··· Records to process ···

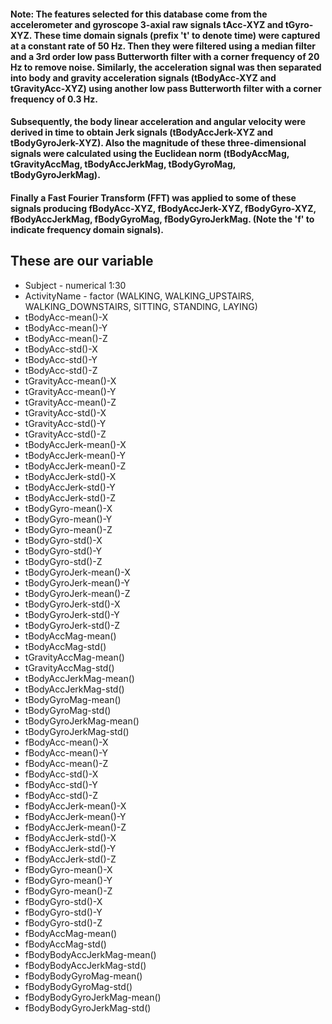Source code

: #### Note: The features selected for this database come from the accelerometer and gyroscope 3-axial raw signals tAcc-XYZ and tGyro-XYZ. These time domain signals (prefix 't' to denote time) were captured at a constant rate of 50 Hz. Then they were filtered using a median filter and a 3rd order low pass Butterworth filter with a corner frequency of 20 Hz to remove noise. Similarly, the acceleration signal was then separated into body and gravity acceleration signals (tBodyAcc-XYZ and tGravityAcc-XYZ) using another low pass Butterworth filter with a corner frequency of 0.3 Hz.
#### Subsequently, the body linear acceleration and angular velocity were derived in time to obtain Jerk signals (tBodyAccJerk-XYZ and tBodyGyroJerk-XYZ). Also the magnitude of these three-dimensional signals were calculated using the Euclidean norm (tBodyAccMag, tGravityAccMag, tBodyAccJerkMag, tBodyGyroMag, tBodyGyroJerkMag).
#### Finally a Fast Fourier Transform (FFT) was applied to some of these signals producing fBodyAcc-XYZ, fBodyAccJerk-XYZ, fBodyGyro-XYZ, fBodyAccJerkMag, fBodyGyroMag, fBodyGyroJerkMag. (Note the 'f' to indicate frequency domain signals).
## These are our variable
* Subject	- numerical 1:30
* ActivityName	- factor (WALKING, WALKING_UPSTAIRS, WALKING_DOWNSTAIRS, SITTING, STANDING, LAYING)
* tBodyAcc-mean()-X			
* tBodyAcc-mean()-Y			
* tBodyAcc-mean()-Z			
* tBodyAcc-std()-X			
* tBodyAcc-std()-Y			
* tBodyAcc-std()-Z			
* tGravityAcc-mean()-X			
* tGravityAcc-mean()-Y			
* tGravityAcc-mean()-Z			
* tGravityAcc-std()-X			
* tGravityAcc-std()-Y			
* tGravityAcc-std()-Z			
* tBodyAccJerk-mean()-X			
* tBodyAccJerk-mean()-Y			
* tBodyAccJerk-mean()-Z			
* tBodyAccJerk-std()-X			
* tBodyAccJerk-std()-Y			
* tBodyAccJerk-std()-Z			
* tBodyGyro-mean()-X			
* tBodyGyro-mean()-Y			
* tBodyGyro-mean()-Z			
* tBodyGyro-std()-X			
* tBodyGyro-std()-Y			
* tBodyGyro-std()-Z			
* tBodyGyroJerk-mean()-X			
* tBodyGyroJerk-mean()-Y			
* tBodyGyroJerk-mean()-Z			
* tBodyGyroJerk-std()-X			
* tBodyGyroJerk-std()-Y			
* tBodyGyroJerk-std()-Z			
* tBodyAccMag-mean()			
* tBodyAccMag-std()			
* tGravityAccMag-mean()			
* tGravityAccMag-std()			
* tBodyAccJerkMag-mean()			
* tBodyAccJerkMag-std()			
* tBodyGyroMag-mean()			
* tBodyGyroMag-std()			
* tBodyGyroJerkMag-mean()			
* tBodyGyroJerkMag-std()			
* fBodyAcc-mean()-X			
* fBodyAcc-mean()-Y			
* fBodyAcc-mean()-Z			
* fBodyAcc-std()-X			
* fBodyAcc-std()-Y			
* fBodyAcc-std()-Z			
* fBodyAccJerk-mean()-X			
* fBodyAccJerk-mean()-Y			
* fBodyAccJerk-mean()-Z			
* fBodyAccJerk-std()-X			
* fBodyAccJerk-std()-Y			
* fBodyAccJerk-std()-Z			
* fBodyGyro-mean()-X			
* fBodyGyro-mean()-Y			
* fBodyGyro-mean()-Z			
* fBodyGyro-std()-X			
* fBodyGyro-std()-Y			
* fBodyGyro-std()-Z			
* fBodyAccMag-mean()			
* fBodyAccMag-std()			
* fBodyBodyAccJerkMag-mean()			
* fBodyBodyAccJerkMag-std()			
* fBodyBodyGyroMag-mean()			
* fBodyBodyGyroMag-std()			
* fBodyBodyGyroJerkMag-mean()			
* fBodyBodyGyroJerkMag-std()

···

→ What you are asked to do
Give back the data exactly, with no images.

→ Expected output
Source code

: #### Note: The features selected for this database come from the accelerometer and gyroscope 3-axial raw signals tAcc-XYZ and tGyro-XYZ. These time domain signals (prefix 't' to denote time) were captured at a constant rate of 50 Hz. Then they were filtered using a median filter and a 3rd order low pass Butterworth filter with a corner frequency of 20 Hz to remove noise. Similarly, the acceleration signal was then separated into body and gravity acceleration signals (tBodyAcc-XYZ and tGravityAcc-XYZ) using another low pass Butterworth filter with a corner frequency of 0.3 Hz.
#### Subsequently, the body linear acceleration and angular velocity were derived in time to obtain Jerk signals (tBodyAccJerk-XYZ and tBodyGyroJerk-XYZ). Also the magnitude of these three-dimensional signals were calculated using the Euclidean norm (tBodyAccMag, tGravityAccMag, tBodyAccJerkMag, tBodyGyroMag, tBodyGyroJerkMag).
#### Finally a Fast Fourier Transform (FFT) was applied to some of these signals producing fBodyAcc-XYZ, fBodyAccJerk-XYZ, fBodyGyro-XYZ, fBodyAccJerkMag, fBodyGyroMag, fBodyGyroJerkMag. (Note the 'f' to indicate frequency domain signals).
## These are our variable
* Subject	- numerical 1:30
* ActivityName	- factor (WALKING, WALKING_UPSTAIRS, WALKING_DOWNSTAIRS, SITTING, STANDING, LAYING)
* tBodyAcc-mean()-X			
* tBodyAcc-mean()-Y			
* tBodyAcc-mean()-Z			
* tBodyAcc-std()-X			
* tBodyAcc-std()-Y			
* tBodyAcc-std()-Z			
* tGravityAcc-mean()-X			
* tGravityAcc-mean()-Y			
* tGravityAcc-mean()-Z			
* tGravityAcc-std()-X			
* tGravityAcc-std()-Y			
* tGravityAcc-std()-Z			
* tBodyAccJerk-mean()-X			
* tBodyAccJerk-mean()-Y			
* tBodyAccJerk-mean()-Z			
* tBodyAccJerk-std()-X			
* tBodyAccJerk-std()-Y			
* tBodyAccJerk-std()-Z			
* tBodyGyro-mean()-X			
* tBodyGyro-mean()-Y			
* tBodyGyro-mean()-Z			
* tBodyGyro-std()-X			
* tBodyGyro-std()-Y			
* tBodyGyro-std()-Z			
* tBodyGyroJerk-mean()-X			
* tBodyGyroJerk-mean()-Y			
* tBodyGyroJerk-mean()-Z			
* tBodyGyroJerk-std()-X			
* tBodyGyroJerk-std()-Y			
* tBodyGyroJerk-std()-Z			
* tBodyAccMag-mean()			
* tBodyAccMag-std()			
* tGravityAccMag-mean()			
* tGravityAccMag-std()			
* tBodyAccJerkMag-mean()			
* tBodyAccJerkMag-std()			
* tBodyGyroMag-mean()			
* tBodyGyroMag-std()			
* tBodyGyroJerkMag-mean()			
* tBodyGyroJerkMag-std()			
* fBodyAcc-mean()-X			
* fBodyAcc-mean()-Y			
* fBodyAcc-mean()-Z			
* fBodyAcc-std()-X			
* fBodyAcc-std()-Y			
* fBodyAcc-std()-Z			
* fBodyAccJerk-mean()-X			
* fBodyAccJerk-mean()-Y			
* fBodyAccJerk-mean()-Z			
* fBodyAccJerk-std()-X			
* fBodyAccJerk-std()-Y			
* fBodyAccJerk-std()-Z			
* fBodyGyro-mean()-X			
* fBodyGyro-mean()-Y			
* fBodyGyro-mean()-Z			
* fBodyGyro-std()-X			
* fBodyGyro-std()-Y			
* fBodyGyro-std()-Z			
* fBodyAccMag-mean()			
* fBodyAccMag-std()			
* fBodyBodyAccJerkMag-mean()			
* fBodyBodyAccJerkMag-std()			
* fBodyBodyGyroMag-mean()			
* fBodyBodyGyroMag-std()			
* fBodyBodyGyroJerkMag-mean()			
* fBodyBodyGyroJerkMag-std()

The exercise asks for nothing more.